Clients will not attempt to provide MFA for HTTP endpoints. This means that http endpoints converted to gRPC admin action endpoints should not be made to require MFA until a full major version cycle has passed.

Audit Events

Admin Action Events

Audit events will be added to each admin action. Many admin actions already have their own audit events, such as role.created event. Other admin actions are missing audit events, like node.created. Any admin action missing an audit event will have one added.

These events will only be emitted when the action is taken by a user. This prevents audit spam from built in services performing their normal duties. For example, a node upserting itself with a heartbeat will not be recorded, but if a user edits a node directly, it will be.

Admin Action MFA Event

In addition to the individual audit events emitted, we will emit an admin action mfa authentication event. This event will also hold the metadata of its corresponding admin action event to tie the two events together.

proto
// UserCreate is emitted when the user is created or updated (upsert).
message AdminActionMFAAuthentication {
  Metadata metadata = 1;
  UserMetadata user = 2;
  // request_metadata of the corresponding admin action event
  Metadata request_metadata = 3;
  Status status = 4;
  MFADeviceMetadata mfa_device = 4;
}

If MFA verification fails for an admin action, then this event will be emitted with an error in its status, while the corresponding admin action event, in most cases, will not be emitted.

Product Usage

We will add a new admin action mfa PostHog event. This event will be derived from the audit event above.

proto
message AdminActionMFAAuthenticationEvent {
  // The name of the admin action, derived from the audit event's request_metadata.type field.
  string admin_action_request_name = 1;
  // anonymized
  string user_name = 2;
  bool success = 3;
}

Test Plan

The implementation of this feature will include automated unit tests to ensure that MFA is required for admin actions across applicable server configurations.

Other considerations

Hardware Key Support

Hardware Key Support can also be used for this use case. When setting require_session_mfa: hardware_key_touch for a role or cluster, YubiKey tap is required for every private key operation, which applies to essentially every action you can take in Teleport.

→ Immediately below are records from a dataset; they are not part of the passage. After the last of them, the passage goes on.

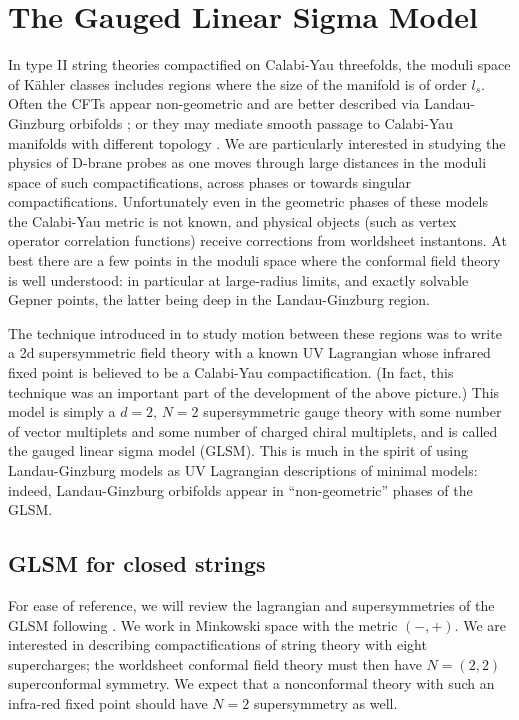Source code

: \documentclass[a4paper,12pt]{article}
\begin{document}
\section{The Gauged Linear Sigma Model}

In type II string theories compactified on Calabi-Yau threefolds, the
moduli space of K\"ahler classes includes regions where the size of the
manifold is of order $l_s$.  Often the CFTs appear non-geometric and are
better described via Landau-Ginzburg orbifolds \cite{wittenphases,ag}; or
they may mediate smooth passage to Calabi-Yau manifolds with different
topology \cite{agm}. We are particularly interested in studying the
physics of D-brane probes as one moves through large distances in the
moduli space of such compactifications, across phases or towards singular
compactifications.  Unfortunately even in the geometric phases of these
models the Calabi-Yau metric is not known, and physical objects (such as
vertex operator correlation functions) receive corrections from worldsheet
instantons. At best there are a few points in the moduli space where the
conformal field theory is well understood: in particular at large-radius
limits, and exactly solvable Gepner points, the latter being deep in the
Landau-Ginzburg region. 

The technique introduced in \cite{wittenphases} to study motion between
these regions was to write a 2d supersymmetric field theory with a known
UV Lagrangian whose infrared fixed point is believed to be a Calabi-Yau
compactification. (In fact, this technique was an important part of the
development of the above picture.) This model is simply a $d=2$, $N=2$
supersymmetric gauge theory with some number of vector multiplets and some
number of charged chiral multiplets, and is called the gauged linear sigma
model (GLSM). This is much in the spirit of using Landau-Ginzburg models
as UV Lagrangian descriptions of minimal models: indeed, Landau-Ginzburg
orbifolds appear in ``non-geometric'' phases of the GLSM. 

\subsection{GLSM for closed strings}

For ease of reference, we will review the lagrangian and
supersymmetries of the GLSM following \cite{wittenphases}.  We work in
Minkowski space with the metric $(-,+)$.  We are interested in describing
compactifications of string theory with eight supercharges; the worldsheet
conformal field theory must then have $N=(2,2)$ superconformal symmetry. 
We expect that a nonconformal theory with such an infra-red fixed
point should have $N=2$ supersymmetry as well. 
\end{document}
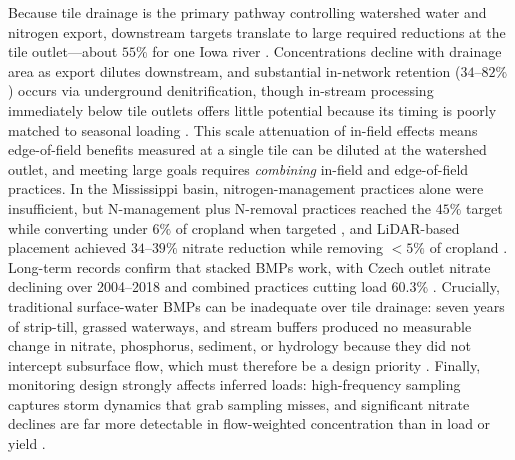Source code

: \documentclass[11pt]{article}
\begin{document}
Because tile drainage is the primary pathway controlling watershed water and
nitrogen export, downstream targets translate to large required reductions at
the tile outlet---about $55\%$ for one Iowa river
\parencite{Schilling2012b,Ikenberry2014}. Concentrations decline with drainage
area as export dilutes downstream, and substantial in-network retention
($34$--$82\%$) occurs via underground denitrification, though in-stream
processing immediately below tile outlets offers little potential because its
timing is poorly matched to seasonal loading
\parencite{Schilling2012b,Billy2011,Billy2013}. This scale attenuation of
in-field effects means edge-of-field benefits measured at a single tile can be
diluted at the watershed outlet, and meeting large goals requires
\emph{combining} in-field and edge-of-field practices. In the Mississippi
basin, nitrogen-management practices alone were insufficient, but N-management
plus N-removal practices reached the $45\%$ target while converting under
$6\%$ of cropland when targeted \parencite{McLellan2015}, and LiDAR-based
placement achieved $34$--$39\%$ nitrate reduction while removing $<5\%$ of
cropland \parencite{Tomer2015,Kvítek2023}. Long-term records confirm that
stacked BMPs work, with Czech outlet nitrate declining over 2004--2018 and
combined practices cutting load $60.3\%$
\parencite{Fraindová2022,Law2022}. Crucially, traditional surface-water BMPs
can be inadequate over tile drainage: seven years of strip-till, grassed
waterways, and stream buffers produced no measurable change in nitrate,
phosphorus, sediment, or hydrology because they did not intercept subsurface
flow, which must therefore be a design priority \parencite{Lemke2011}.
Finally, monitoring design strongly affects inferred loads: high-frequency
sampling captures storm dynamics that grab sampling misses, and significant
nitrate declines are far more detectable in flow-weighted concentration than
in load or yield \parencite{Drake2018,Danalatos2022,Irvine2019}.

\printbibliography
\end{document}
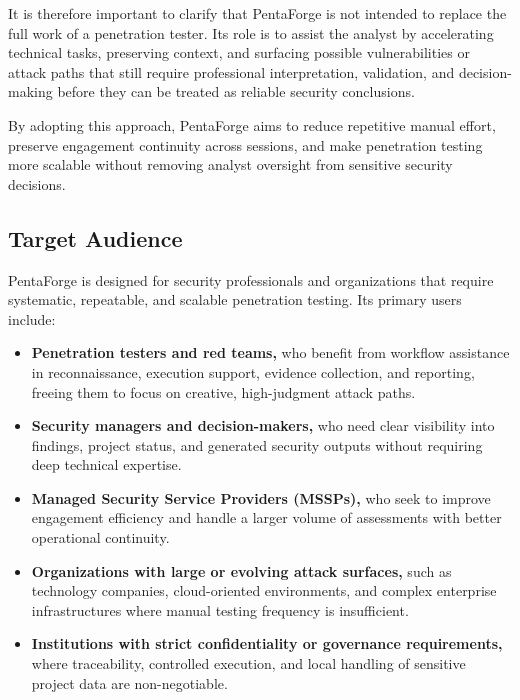 \documentclass[12pt,a4paper]{report}
\begin{document}
It is therefore important to clarify that PentaForge is not intended to replace the
full work of a penetration tester. Its role is to assist the analyst by accelerating
technical tasks, preserving context, and surfacing possible vulnerabilities or attack
paths that still require professional interpretation, validation, and decision-making
before they can be treated as reliable security conclusions.

By adopting this approach, PentaForge aims to reduce repetitive manual effort,
preserve engagement continuity across sessions, and make penetration testing more
scalable without removing analyst oversight from sensitive security decisions.

\subsection{Target Audience}

PentaForge is designed for security professionals and organizations that require
systematic, repeatable, and scalable penetration testing. Its primary users include:

\begin{itemize}
    \item \textbf{Penetration testers and red teams,} who benefit from workflow
    assistance in reconnaissance, execution support, evidence collection, and
    reporting, freeing them to focus on creative, high-judgment attack paths.

    \item \textbf{Security managers and decision-makers,} who need clear visibility
    into findings, project status, and generated security outputs without requiring
    deep technical expertise.

    \item \textbf{Managed Security Service Providers (MSSPs),} who seek to improve
    engagement efficiency and handle a larger volume of assessments with better
    operational continuity.

    \item \textbf{Organizations with large or evolving attack surfaces,} such as
    technology companies, cloud-oriented environments, and complex enterprise
    infrastructures where manual testing frequency is insufficient.

    \item \textbf{Institutions with strict confidentiality or governance
    requirements,} where traceability, controlled execution, and local handling
    of sensitive project data are non-negotiable.
\end{itemize}
\end{document}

However, Hardware Key support is still somewhat limited due to the limitations of PIV. Most notably, Hardware Key support is not supported on the Web UI, which is essential for this feature.

TOTP

The WebUI and Teleport Connect do not currently have a universal TOTP MFA prompt, making it difficult to universally support TOTP for admin actions.

If in the future TOTP prompts are added for these applications, we can consider widening this feature to also cover all clusters where cluster_auth_preference.second_factor is not set to off, rather than the more limited scope described in Server configuration. However, this most likely won't be a priority as we are actually looking to deprecate TOTP.